Remember how in the nineties we had cockroaches at home, and when you lit the stove the floor turned red from them? I once stole money that you were saving up for winter boots and bought Snickers bars for all my friends, and then was too scared to go home and you had to go looking for me. And remember when the two of us lugged home eight bags of apples? We laughed the whole time, it was such great fun, and everyone was still alive back then. And the time someone was shot in the courtyard. The shots woke me up and I lay there in unbearable silence. I could hear them downstairs whispering about throwing the body in a lake. “Take his legs, I said take his legs, fuck.” And then silence again.

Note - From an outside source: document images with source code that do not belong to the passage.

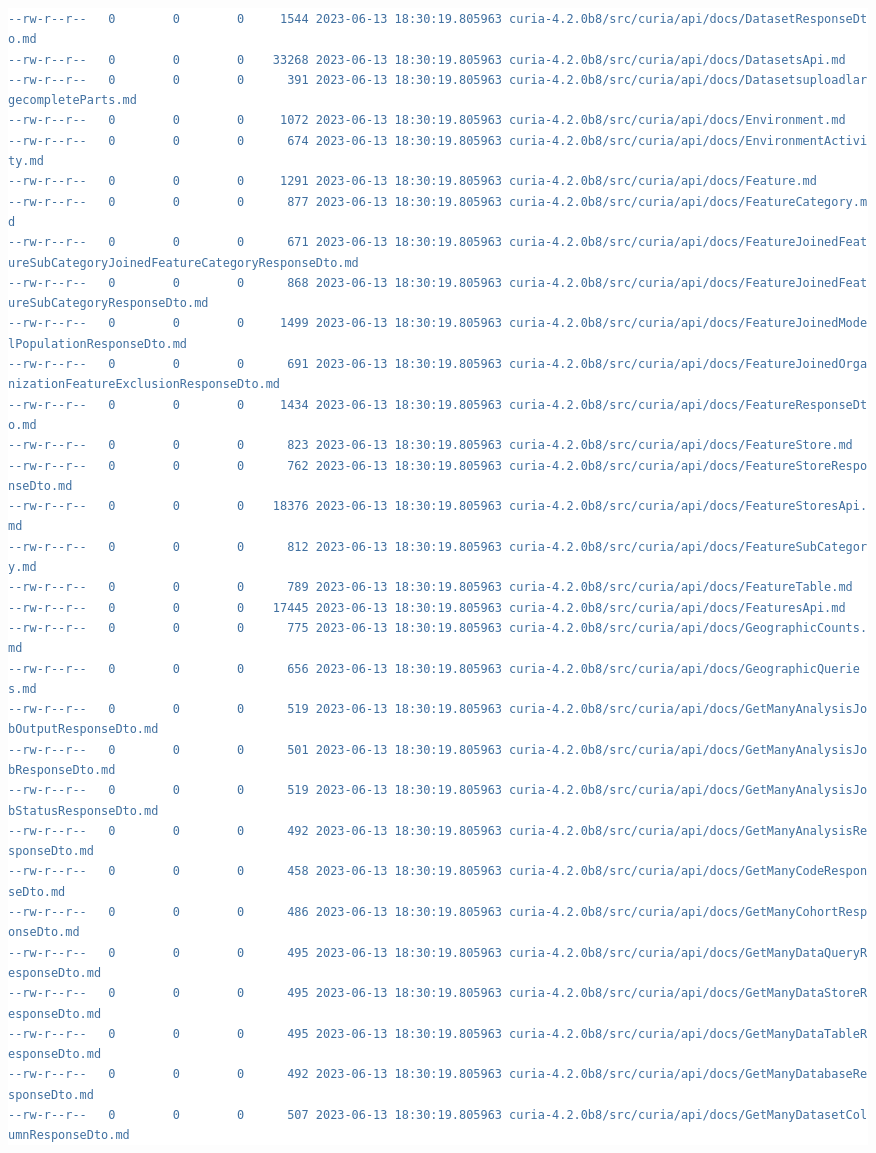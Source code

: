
```diff
--rw-r--r--   0        0        0     1544 2023-06-13 18:30:19.805963 curia-4.2.0b8/src/curia/api/docs/DatasetResponseDto.md
--rw-r--r--   0        0        0    33268 2023-06-13 18:30:19.805963 curia-4.2.0b8/src/curia/api/docs/DatasetsApi.md
--rw-r--r--   0        0        0      391 2023-06-13 18:30:19.805963 curia-4.2.0b8/src/curia/api/docs/DatasetsuploadlargecompleteParts.md
--rw-r--r--   0        0        0     1072 2023-06-13 18:30:19.805963 curia-4.2.0b8/src/curia/api/docs/Environment.md
--rw-r--r--   0        0        0      674 2023-06-13 18:30:19.805963 curia-4.2.0b8/src/curia/api/docs/EnvironmentActivity.md
--rw-r--r--   0        0        0     1291 2023-06-13 18:30:19.805963 curia-4.2.0b8/src/curia/api/docs/Feature.md
--rw-r--r--   0        0        0      877 2023-06-13 18:30:19.805963 curia-4.2.0b8/src/curia/api/docs/FeatureCategory.md
--rw-r--r--   0        0        0      671 2023-06-13 18:30:19.805963 curia-4.2.0b8/src/curia/api/docs/FeatureJoinedFeatureSubCategoryJoinedFeatureCategoryResponseDto.md
--rw-r--r--   0        0        0      868 2023-06-13 18:30:19.805963 curia-4.2.0b8/src/curia/api/docs/FeatureJoinedFeatureSubCategoryResponseDto.md
--rw-r--r--   0        0        0     1499 2023-06-13 18:30:19.805963 curia-4.2.0b8/src/curia/api/docs/FeatureJoinedModelPopulationResponseDto.md
--rw-r--r--   0        0        0      691 2023-06-13 18:30:19.805963 curia-4.2.0b8/src/curia/api/docs/FeatureJoinedOrganizationFeatureExclusionResponseDto.md
--rw-r--r--   0        0        0     1434 2023-06-13 18:30:19.805963 curia-4.2.0b8/src/curia/api/docs/FeatureResponseDto.md
--rw-r--r--   0        0        0      823 2023-06-13 18:30:19.805963 curia-4.2.0b8/src/curia/api/docs/FeatureStore.md
--rw-r--r--   0        0        0      762 2023-06-13 18:30:19.805963 curia-4.2.0b8/src/curia/api/docs/FeatureStoreResponseDto.md
--rw-r--r--   0        0        0    18376 2023-06-13 18:30:19.805963 curia-4.2.0b8/src/curia/api/docs/FeatureStoresApi.md
--rw-r--r--   0        0        0      812 2023-06-13 18:30:19.805963 curia-4.2.0b8/src/curia/api/docs/FeatureSubCategory.md
--rw-r--r--   0        0        0      789 2023-06-13 18:30:19.805963 curia-4.2.0b8/src/curia/api/docs/FeatureTable.md
--rw-r--r--   0        0        0    17445 2023-06-13 18:30:19.805963 curia-4.2.0b8/src/curia/api/docs/FeaturesApi.md
--rw-r--r--   0        0        0      775 2023-06-13 18:30:19.805963 curia-4.2.0b8/src/curia/api/docs/GeographicCounts.md
--rw-r--r--   0        0        0      656 2023-06-13 18:30:19.805963 curia-4.2.0b8/src/curia/api/docs/GeographicQueries.md
--rw-r--r--   0        0        0      519 2023-06-13 18:30:19.805963 curia-4.2.0b8/src/curia/api/docs/GetManyAnalysisJobOutputResponseDto.md
--rw-r--r--   0        0        0      501 2023-06-13 18:30:19.805963 curia-4.2.0b8/src/curia/api/docs/GetManyAnalysisJobResponseDto.md
--rw-r--r--   0        0        0      519 2023-06-13 18:30:19.805963 curia-4.2.0b8/src/curia/api/docs/GetManyAnalysisJobStatusResponseDto.md
--rw-r--r--   0        0        0      492 2023-06-13 18:30:19.805963 curia-4.2.0b8/src/curia/api/docs/GetManyAnalysisResponseDto.md
--rw-r--r--   0        0        0      458 2023-06-13 18:30:19.805963 curia-4.2.0b8/src/curia/api/docs/GetManyCodeResponseDto.md
--rw-r--r--   0        0        0      486 2023-06-13 18:30:19.805963 curia-4.2.0b8/src/curia/api/docs/GetManyCohortResponseDto.md
--rw-r--r--   0        0        0      495 2023-06-13 18:30:19.805963 curia-4.2.0b8/src/curia/api/docs/GetManyDataQueryResponseDto.md
--rw-r--r--   0        0        0      495 2023-06-13 18:30:19.805963 curia-4.2.0b8/src/curia/api/docs/GetManyDataStoreResponseDto.md
--rw-r--r--   0        0        0      495 2023-06-13 18:30:19.805963 curia-4.2.0b8/src/curia/api/docs/GetManyDataTableResponseDto.md
--rw-r--r--   0        0        0      492 2023-06-13 18:30:19.805963 curia-4.2.0b8/src/curia/api/docs/GetManyDatabaseResponseDto.md
--rw-r--r--   0        0        0      507 2023-06-13 18:30:19.805963 curia-4.2.0b8/src/curia/api/docs/GetManyDatasetColumnResponseDto.md
```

Everyone around me was asleep so nobody else heard it. I was really scared, and you weren't there anymore to tell you about it.
Thinking about Donetsk in the nineties is like looking at the sun from deep in the water: the light shifts and disappears, blurry shadows move above your head and you don't know if what's approaching are fishing boats or sea monsters and dragons that have risen from their mythical depths, ready to black out the sun and eat you up.
Mythologizing a place distant in time and space, and your own experience associated with this place, isn't something unique to us, it happens one way or another with everyone. To analyze this process more deeply, we invited friends, acquaintances, and strangers to share their personal stories about Donetsk in the '90s, the way they remember it. Lego bricks were used to make models of the places from their stories. These models aren't perfect representations, but they help create an emotional and material connection with the past, serving as both a symbol and a tool of that connection.